On October 11, 2016, the decedent’s 2014 will was admitted to probate by her niece Frances (the “defendant-executor”). Therefore, pursuant to R. 4:85-1 of the New Jersey Rules of Court, a complaint seeking to contest the will should have been filed within 4 months of probate, or in this case, by February 10, 2017. However, the decedent’s nephew James did not file his complaint to set aside the 2014 will, and to probate a 2008 will in its place, until about a month later. James’s complaint was dismissed as time-barred. He filed a motion for reconsideration. While that motion was pending, James and the decedent’s friend Mary filed a second lawsuit to invalidate the 2014 will, and two other relatives filed motions to intervene in the case.

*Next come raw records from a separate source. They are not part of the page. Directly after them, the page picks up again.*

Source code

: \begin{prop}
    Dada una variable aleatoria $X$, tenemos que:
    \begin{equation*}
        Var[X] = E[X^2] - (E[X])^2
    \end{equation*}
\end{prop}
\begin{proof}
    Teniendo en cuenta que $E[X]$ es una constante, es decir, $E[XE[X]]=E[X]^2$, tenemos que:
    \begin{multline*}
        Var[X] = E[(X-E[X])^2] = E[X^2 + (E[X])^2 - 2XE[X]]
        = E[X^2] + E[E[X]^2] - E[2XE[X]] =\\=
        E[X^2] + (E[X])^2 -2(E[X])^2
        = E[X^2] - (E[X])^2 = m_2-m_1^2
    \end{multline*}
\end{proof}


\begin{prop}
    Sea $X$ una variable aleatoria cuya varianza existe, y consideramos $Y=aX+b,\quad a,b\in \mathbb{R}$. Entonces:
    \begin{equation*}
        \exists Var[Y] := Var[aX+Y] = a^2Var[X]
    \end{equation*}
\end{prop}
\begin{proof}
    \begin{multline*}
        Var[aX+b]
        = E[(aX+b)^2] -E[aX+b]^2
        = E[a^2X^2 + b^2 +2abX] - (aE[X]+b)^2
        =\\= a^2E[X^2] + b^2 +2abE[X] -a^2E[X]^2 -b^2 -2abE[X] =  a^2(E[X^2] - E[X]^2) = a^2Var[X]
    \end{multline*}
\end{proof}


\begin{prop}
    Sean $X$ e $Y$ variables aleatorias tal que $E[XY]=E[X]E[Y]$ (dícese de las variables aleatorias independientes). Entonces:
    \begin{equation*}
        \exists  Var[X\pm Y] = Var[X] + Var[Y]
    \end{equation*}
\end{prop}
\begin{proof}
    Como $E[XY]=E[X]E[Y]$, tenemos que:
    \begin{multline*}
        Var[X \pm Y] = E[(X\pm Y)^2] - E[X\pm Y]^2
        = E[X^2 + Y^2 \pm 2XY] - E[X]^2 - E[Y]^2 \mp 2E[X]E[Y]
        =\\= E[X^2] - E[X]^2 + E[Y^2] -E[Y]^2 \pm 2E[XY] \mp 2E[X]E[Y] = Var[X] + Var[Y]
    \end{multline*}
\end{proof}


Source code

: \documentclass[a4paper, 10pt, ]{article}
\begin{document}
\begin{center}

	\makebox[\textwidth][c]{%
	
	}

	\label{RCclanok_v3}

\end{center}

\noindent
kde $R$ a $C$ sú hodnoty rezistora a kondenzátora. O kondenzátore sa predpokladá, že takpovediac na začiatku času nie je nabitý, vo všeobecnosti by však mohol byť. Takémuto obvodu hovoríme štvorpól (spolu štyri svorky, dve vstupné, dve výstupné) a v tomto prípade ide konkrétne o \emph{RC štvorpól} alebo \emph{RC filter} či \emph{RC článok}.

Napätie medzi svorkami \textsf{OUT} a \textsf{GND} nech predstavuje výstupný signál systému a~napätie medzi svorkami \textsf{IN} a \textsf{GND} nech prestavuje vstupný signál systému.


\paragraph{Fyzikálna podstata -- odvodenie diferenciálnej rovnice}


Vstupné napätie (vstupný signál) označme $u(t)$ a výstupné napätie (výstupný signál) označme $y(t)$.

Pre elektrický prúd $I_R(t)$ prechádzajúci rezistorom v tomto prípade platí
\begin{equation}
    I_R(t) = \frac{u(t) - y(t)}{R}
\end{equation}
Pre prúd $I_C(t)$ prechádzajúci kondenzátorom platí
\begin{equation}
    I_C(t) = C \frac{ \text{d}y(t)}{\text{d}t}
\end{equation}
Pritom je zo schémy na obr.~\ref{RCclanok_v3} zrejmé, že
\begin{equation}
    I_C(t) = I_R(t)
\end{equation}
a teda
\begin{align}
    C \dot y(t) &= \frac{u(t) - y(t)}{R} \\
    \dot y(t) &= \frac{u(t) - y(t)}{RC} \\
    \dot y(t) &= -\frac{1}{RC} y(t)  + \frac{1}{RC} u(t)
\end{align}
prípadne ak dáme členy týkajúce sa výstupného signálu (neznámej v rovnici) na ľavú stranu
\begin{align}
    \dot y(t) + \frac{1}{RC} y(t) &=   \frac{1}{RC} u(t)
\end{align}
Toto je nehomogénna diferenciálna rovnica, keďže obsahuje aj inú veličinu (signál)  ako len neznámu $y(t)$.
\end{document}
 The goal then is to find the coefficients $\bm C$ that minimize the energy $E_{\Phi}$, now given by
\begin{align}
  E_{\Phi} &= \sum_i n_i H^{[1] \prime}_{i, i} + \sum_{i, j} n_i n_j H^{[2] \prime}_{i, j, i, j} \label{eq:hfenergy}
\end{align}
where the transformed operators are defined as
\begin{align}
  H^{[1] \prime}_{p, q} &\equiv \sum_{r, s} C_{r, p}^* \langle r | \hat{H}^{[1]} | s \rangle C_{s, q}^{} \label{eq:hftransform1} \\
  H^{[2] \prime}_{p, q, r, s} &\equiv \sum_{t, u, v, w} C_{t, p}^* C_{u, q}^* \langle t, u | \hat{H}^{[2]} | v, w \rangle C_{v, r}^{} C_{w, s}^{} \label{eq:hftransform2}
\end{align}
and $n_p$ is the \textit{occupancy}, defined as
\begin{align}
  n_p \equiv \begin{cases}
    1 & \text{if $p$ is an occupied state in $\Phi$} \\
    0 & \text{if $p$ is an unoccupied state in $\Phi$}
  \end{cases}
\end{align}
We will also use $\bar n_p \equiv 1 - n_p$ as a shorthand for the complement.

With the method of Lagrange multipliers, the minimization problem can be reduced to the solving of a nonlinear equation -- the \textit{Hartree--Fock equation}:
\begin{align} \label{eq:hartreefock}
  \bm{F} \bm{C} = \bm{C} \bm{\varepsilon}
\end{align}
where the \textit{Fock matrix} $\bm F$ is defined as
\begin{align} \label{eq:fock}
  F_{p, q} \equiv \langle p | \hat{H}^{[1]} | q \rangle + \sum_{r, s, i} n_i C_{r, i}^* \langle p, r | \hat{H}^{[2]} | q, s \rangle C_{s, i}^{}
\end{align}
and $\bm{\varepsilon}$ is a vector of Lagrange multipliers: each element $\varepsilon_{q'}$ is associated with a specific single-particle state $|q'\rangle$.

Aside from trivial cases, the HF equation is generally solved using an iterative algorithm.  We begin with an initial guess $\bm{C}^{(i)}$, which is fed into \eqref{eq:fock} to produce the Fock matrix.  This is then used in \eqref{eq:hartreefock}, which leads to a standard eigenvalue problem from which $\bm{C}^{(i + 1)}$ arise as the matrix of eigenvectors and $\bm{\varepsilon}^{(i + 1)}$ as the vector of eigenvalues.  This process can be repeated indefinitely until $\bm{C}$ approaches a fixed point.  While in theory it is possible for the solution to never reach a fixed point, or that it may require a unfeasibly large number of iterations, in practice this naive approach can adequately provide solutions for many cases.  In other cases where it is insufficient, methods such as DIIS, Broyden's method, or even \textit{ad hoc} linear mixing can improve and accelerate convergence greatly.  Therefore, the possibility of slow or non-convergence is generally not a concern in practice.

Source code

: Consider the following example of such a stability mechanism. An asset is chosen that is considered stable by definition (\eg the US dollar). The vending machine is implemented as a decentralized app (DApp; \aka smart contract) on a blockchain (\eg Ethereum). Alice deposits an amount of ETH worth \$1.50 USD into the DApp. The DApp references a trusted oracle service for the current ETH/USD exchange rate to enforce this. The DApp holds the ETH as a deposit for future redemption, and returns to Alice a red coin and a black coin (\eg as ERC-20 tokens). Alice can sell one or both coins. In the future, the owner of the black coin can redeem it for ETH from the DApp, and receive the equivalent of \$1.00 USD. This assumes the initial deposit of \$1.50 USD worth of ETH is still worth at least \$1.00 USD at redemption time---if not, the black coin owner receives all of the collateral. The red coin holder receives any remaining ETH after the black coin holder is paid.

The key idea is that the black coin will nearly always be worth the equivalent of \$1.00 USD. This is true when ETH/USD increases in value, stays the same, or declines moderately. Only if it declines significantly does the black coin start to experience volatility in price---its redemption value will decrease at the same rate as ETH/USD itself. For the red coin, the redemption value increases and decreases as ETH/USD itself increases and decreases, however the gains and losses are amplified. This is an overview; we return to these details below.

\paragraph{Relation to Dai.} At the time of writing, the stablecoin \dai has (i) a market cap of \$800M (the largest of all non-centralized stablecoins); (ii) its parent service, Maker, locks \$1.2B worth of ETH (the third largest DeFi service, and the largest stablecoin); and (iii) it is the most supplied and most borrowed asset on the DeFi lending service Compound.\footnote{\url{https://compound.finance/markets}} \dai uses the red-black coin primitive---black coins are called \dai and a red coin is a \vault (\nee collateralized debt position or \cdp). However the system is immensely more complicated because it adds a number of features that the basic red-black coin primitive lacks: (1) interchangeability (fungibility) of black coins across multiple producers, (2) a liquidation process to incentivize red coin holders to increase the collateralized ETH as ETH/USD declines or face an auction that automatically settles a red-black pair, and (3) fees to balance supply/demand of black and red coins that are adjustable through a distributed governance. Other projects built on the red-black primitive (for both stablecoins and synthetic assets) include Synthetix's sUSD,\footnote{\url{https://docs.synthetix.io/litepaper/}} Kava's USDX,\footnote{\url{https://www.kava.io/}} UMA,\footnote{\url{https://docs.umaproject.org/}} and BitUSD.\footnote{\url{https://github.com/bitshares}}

The defendant-executor’s motion to dismiss the lawsuits and deny the motions to intervene was granted, and James’s motion for reconsideration was denied. An appeal followed.

In his complaint, James had made the following allegations: the 2014 will was not prepared by the decedent’s long-time attorney; the decedent’s health had declined in 2012; the defendant-executor took control of her care in 2014 and controlled and unduly influenced the decedent. According to James, by February 2015, the decedent could not speak or hold a meaningful conversation.

According to James, it was not until February 2017 that he realized that documents which the decedent had given him years ago for safekeeping included the 2008 will, which was why he was unable to challenge the 2014 will in a timely manner under the Court Rules.

On appeal, the Appellate Division reversed the lower court orders, and remanded the litigation to permit discovery and further proceedings.

The appeals court noted that motions for reconsideration will be reviewed on an “abuse of discretion” standard, and will be reversed “when a decision is made without a rational explanation, inexplicably departed from established policies, or rested on an impermissible basis.” It found that reversal was warranted here.

Although the time limits set forth in R. 4:85-1 are recognized as statutes of limitation, R. 4:85-2 permits that time period to be extended by 30 days “upon a showing of good cause and the absence of prejudice.” Rule 4:50-1 also provides relieve from a judgment of dismissal based on equitable considerations. In addition, case law has extended the time limit in appropriate cases.

Here, the appeals court concluded that the trial judge did not properly consider these rules or cases. Moreover, exceptional circumstances may have existed to justify the late filing, and there was no evidence that prejudice would result from the late filing.

In addition, material facts existed, such as the issue of the decedent’s lack of capacity, warranting reversal, discovery, and a plenary hearing. The Appellate Division also found that the court below had prematurely dismissed Mary’s complaint, and that the motion to intervene should not have been denied.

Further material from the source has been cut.